Newsletter on the Amendment to the Regulation on the General Assembly Meetings of Joint Stock Companies
- Change in the Name of the Regulation
As per “Regulation Amending the Regulation on the Procedures and Principles of General Assembly Meetings of Joint Stock Companies and Representatives of Ministry of Customs and Trade to be Present at These Meetings” published in the Official Gazette dated 09.10.2020 and numbered 31269, “the Regulation on the Procedures and Principles of General Assembly Meetings of Joint Stock Companies and Representatives of Ministry of Customs and Trade to be Present at These Meetings” published in the Official Gazette dated 28.11.2012 and numbered 28481 (“Regulation”) has been amended.
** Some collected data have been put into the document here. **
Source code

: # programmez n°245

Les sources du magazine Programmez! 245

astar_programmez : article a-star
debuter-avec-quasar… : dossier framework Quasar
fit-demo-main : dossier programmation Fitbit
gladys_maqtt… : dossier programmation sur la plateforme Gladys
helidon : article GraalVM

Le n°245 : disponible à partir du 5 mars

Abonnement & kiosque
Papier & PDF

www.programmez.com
The name of the Regulation has been changed as “Regulation on the Procedures and Principles of General Assembly Meetings of Joint Stock Companies and Ministry Representatives to be Present at These Meetings”, and the significant changes made in the Regulation are as follows:
- Regulations Regarding the Companies with Sole Shareholder
Article 32 of the Regulation regulating “Mandatory Attendance of Ministry Representative” has been amended. With this amendment, the attendance of the Ministry representatives to the general assembly meetings of the joint stock companies with sole shareholder is no longer required. However, attendance requirement remained unchanged for the companies whose incorporation is subject to the permission of the Ministry of Trade .
Thus, the joint stock companies with sole shareholder that are not subject to the permission of the Ministry of Trade will be able to hold ordinary and extraordinary general assembly meetings without the attendance of the Ministry representative.
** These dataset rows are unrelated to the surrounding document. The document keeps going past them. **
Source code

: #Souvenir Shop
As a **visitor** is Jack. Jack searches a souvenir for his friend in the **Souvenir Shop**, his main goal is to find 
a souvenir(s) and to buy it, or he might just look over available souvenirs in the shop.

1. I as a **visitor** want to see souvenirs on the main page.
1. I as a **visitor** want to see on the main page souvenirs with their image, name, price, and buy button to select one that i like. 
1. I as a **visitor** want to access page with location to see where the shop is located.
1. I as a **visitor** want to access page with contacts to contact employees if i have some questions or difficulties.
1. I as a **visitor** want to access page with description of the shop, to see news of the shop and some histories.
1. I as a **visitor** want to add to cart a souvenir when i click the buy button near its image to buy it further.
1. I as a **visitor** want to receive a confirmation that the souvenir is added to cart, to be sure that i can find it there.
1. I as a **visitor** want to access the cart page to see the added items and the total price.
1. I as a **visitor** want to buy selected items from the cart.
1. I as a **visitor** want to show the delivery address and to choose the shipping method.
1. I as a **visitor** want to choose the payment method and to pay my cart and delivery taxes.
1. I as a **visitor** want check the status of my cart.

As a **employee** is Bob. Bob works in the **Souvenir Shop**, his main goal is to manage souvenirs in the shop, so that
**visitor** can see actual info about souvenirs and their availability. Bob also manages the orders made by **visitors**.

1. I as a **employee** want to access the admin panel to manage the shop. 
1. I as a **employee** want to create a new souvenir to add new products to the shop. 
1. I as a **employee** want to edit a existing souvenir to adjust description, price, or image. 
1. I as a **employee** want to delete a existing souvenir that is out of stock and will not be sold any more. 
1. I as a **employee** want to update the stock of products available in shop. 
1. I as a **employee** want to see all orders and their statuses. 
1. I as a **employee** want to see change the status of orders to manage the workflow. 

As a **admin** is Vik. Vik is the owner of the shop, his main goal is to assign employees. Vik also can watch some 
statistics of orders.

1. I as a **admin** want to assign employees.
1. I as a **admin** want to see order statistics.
According to the amendment made to article 14 of the Regulation; composition of the presidency for the meeting (i.e. election of chairperson, vote collector and secretary) and preparation of list of attendees are no longer required for the joint stock companies with sole shareholder.
3.Regulations Regarding the Attendance to the Meeting
Paragraph 7 of Article 18 of the Regulation which regulates the “Right to Attend to the Meeting” was amended and the provision which enables shareholders to submit proxies without being notarized (i.e. a signed proxy document along with the notarized signature specimen) was removed from the Regulation.
Therefore, the proxies to be issued in Turkey for the representation of real and/or legal person shareholders at the general assembly meetings are required to be notarized. No changes have been made to the regulatory principles of proxies to be issued abroad.
4.Regulations Regarding the Procedure for Requesting a Ministry Representative and the Central Registration System
With the amendments to Article 35 of the Regulation titled “Requesting for a Ministry Representative”:
– Applications in relation to the attendance of a Ministry representative in the ordinary or extraordinary general assembly meetings called by the Board of Directors can be made not only physically but also electronically via MERSIS at least ten days before the meeting date.
– In the event that (i) the board of directors of a joint stock company does not exist or cannot convene due to absence of quorum and (ii) shareholder(s) requests for a meeting without a call to be held exclusively for the election of the members of the board of directors in accordance with Article 12 of the Regulation; the Ministry representative can also be appointed with a petition along with the notarized signatures of all the shareholders or their representatives.
With the amendment to Article 36 of the Regulation titled “Documents to be attached to the application in relation to the requesting for a Ministry representative”, the signature circular of those who signed the petition regarding the request of a Ministry representative have been removed from the documents required for the application.